(Beginning of Material shown)

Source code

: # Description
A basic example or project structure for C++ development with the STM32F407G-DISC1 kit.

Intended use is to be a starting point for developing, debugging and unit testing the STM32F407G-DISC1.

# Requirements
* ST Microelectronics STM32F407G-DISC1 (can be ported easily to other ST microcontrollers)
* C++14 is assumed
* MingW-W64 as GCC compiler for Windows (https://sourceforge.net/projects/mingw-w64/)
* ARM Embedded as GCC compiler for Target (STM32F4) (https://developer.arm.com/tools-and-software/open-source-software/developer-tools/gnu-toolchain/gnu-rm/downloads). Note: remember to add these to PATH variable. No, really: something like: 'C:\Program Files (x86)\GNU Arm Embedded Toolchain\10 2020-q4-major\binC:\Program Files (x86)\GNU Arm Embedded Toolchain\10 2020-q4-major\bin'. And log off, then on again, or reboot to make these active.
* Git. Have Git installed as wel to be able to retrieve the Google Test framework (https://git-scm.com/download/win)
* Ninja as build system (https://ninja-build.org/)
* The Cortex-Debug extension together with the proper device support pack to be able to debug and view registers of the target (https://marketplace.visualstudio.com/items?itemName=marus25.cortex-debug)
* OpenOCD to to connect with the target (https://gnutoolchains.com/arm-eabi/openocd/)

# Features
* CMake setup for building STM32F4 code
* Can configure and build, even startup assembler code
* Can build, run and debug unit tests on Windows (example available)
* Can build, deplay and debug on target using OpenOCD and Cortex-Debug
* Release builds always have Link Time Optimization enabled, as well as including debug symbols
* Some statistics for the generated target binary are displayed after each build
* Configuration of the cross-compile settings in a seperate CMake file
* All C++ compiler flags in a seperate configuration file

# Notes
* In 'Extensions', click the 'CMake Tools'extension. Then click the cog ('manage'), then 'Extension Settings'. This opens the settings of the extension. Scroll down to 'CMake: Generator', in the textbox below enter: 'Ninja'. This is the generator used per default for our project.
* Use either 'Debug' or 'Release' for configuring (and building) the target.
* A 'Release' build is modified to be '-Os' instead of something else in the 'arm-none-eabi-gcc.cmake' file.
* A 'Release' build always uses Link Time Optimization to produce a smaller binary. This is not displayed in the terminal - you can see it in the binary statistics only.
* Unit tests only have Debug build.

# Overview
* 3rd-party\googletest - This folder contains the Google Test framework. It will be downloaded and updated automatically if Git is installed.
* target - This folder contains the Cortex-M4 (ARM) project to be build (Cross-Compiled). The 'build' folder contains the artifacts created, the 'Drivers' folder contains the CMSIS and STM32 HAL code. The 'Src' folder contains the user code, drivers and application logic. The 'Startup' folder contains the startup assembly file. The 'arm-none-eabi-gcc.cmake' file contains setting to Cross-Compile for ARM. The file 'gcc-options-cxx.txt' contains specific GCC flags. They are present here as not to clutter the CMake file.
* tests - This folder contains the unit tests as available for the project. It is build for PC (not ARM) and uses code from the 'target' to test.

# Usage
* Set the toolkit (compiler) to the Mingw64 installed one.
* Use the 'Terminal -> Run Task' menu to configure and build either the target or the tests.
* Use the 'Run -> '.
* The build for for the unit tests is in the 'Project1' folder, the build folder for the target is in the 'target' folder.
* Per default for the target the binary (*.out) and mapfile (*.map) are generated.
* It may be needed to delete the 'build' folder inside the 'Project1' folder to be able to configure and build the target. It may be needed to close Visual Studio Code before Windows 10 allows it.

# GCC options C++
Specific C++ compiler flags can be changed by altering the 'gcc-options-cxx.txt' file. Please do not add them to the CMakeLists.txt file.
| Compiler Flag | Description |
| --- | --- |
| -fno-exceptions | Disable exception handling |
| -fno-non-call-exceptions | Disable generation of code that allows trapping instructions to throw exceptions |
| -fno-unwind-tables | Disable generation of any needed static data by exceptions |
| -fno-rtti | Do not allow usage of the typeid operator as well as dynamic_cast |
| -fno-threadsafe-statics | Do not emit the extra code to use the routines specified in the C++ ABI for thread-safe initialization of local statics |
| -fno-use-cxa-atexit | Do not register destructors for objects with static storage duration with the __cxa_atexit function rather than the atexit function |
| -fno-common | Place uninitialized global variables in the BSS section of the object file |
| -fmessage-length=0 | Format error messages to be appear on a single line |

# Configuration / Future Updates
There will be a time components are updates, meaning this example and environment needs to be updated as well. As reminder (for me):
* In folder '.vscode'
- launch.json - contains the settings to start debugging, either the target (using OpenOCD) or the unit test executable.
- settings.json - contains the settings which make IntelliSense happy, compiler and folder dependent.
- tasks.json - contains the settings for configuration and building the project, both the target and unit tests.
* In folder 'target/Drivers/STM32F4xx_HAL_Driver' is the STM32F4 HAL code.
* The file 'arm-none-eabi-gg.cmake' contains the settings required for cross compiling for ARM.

(End of Material shown)
(Beginning of Material shown)

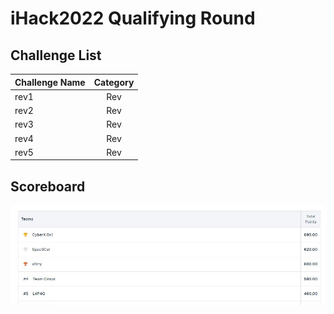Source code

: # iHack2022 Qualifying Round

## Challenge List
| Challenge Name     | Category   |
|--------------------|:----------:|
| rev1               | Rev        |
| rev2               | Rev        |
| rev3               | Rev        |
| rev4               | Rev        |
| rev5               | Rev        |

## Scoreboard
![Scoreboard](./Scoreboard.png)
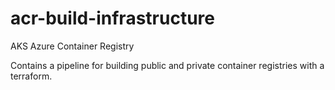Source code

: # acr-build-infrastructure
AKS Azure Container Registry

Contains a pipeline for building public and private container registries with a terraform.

(End of Material shown)

> Exercise instructions
Every line above from the line with "by exceptions |" to the line with "as dynamic_cast |" is wanted, ends included; write them out exactly and add no other line.

> Your response
| -fno-unwind-tables | Disable generation of any needed static data by exceptions |
| -fno-rtti | Do not allow usage of the typeid operator as well as dynamic_cast |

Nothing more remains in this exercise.